Cavalry regiment in the British Army

The 7th Queen's Own Hussars was a cavalry regiment in the British Army, first formed in 1689. It saw service for three centuries, including the First World War and the Second World War. The regiment survived the immediate post-war reduction in forces, but following the 1957 Defence White Paper, it was amalgamated with the 3rd The King's Own Hussars, forming the Queen's Own Hussars in 1958.

==History==

===Formation; 17th century===
In April 1689, several Independent Troops of Scots Horse were formed as a short-term response to the 1689-1691 Williamite War in Scotland. These were re-organised in December 1690 as two regiments, one commanded by Colonel Richard Cunningham and in line with prevailing practice, it was known as Cunningham's Regiment of Scots Dragoons. In February 1694, it was transferred onto the English military establishment and shipped to Flanders, where it took part in operations associated with the 1695 Siege of Namur.

All participants in the Nine Years War were financially exhausted, and there was little military activity after the fall of Namur. On 1 October 1696, Cunningham was promoted to Brigadier-General; Lord Jedburgh succeeded him and the regiment became Jedburgh's Regiment of Dragoons.

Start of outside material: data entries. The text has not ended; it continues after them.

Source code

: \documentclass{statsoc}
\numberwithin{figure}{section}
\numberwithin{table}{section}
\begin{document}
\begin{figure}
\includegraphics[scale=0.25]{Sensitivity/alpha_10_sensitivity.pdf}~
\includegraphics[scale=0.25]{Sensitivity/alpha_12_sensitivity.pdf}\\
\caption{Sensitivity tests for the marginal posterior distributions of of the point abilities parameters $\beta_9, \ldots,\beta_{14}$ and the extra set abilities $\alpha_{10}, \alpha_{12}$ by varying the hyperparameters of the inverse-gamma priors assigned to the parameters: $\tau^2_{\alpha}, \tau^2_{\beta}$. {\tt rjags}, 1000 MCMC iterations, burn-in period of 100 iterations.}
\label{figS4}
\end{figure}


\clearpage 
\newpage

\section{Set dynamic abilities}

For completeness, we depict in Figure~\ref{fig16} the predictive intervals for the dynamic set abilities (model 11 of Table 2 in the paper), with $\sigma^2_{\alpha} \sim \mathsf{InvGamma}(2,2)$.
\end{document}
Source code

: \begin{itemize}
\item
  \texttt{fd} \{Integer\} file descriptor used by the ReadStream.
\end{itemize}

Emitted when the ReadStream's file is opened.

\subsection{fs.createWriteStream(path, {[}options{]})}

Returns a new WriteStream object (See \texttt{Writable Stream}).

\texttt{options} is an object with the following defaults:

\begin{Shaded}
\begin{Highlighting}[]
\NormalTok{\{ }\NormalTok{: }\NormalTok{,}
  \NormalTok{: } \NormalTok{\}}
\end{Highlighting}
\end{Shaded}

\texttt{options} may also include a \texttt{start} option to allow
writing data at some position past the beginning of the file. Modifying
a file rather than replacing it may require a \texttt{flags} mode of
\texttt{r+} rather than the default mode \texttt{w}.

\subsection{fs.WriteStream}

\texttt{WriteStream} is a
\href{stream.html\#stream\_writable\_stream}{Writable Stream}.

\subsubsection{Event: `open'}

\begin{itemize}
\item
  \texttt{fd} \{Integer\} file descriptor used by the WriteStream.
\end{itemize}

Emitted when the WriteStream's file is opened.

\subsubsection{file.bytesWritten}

===Wars of the 18th century===

The regiment spent most of the 1702–1714 War of the Spanish Succession based in Edinburgh; in 1707, Jedburgh transferred the Colonelcy to Lord Polwarth, who sold it to William Kerr in 1709.

In 1711, Kerr's Dragoons joined the field army in Flanders but the war was winding down and the regiment disbanded in 1714, before being reconstituted in July 1715 by George I, as HRH the Princess of Wales's Own Royal Regiment of Dragoons, in honour of Princess Caroline. During the 1715 Jacobite rising, it fought at Sheriffmuir, but this was its only significant action until 1743. Renamed The Queen's Own Royal Regiment of Dragoons after the coronation of George II in 1727; William Kerr finally stepped down in 1741 and Sir John Cope took over as Colonel.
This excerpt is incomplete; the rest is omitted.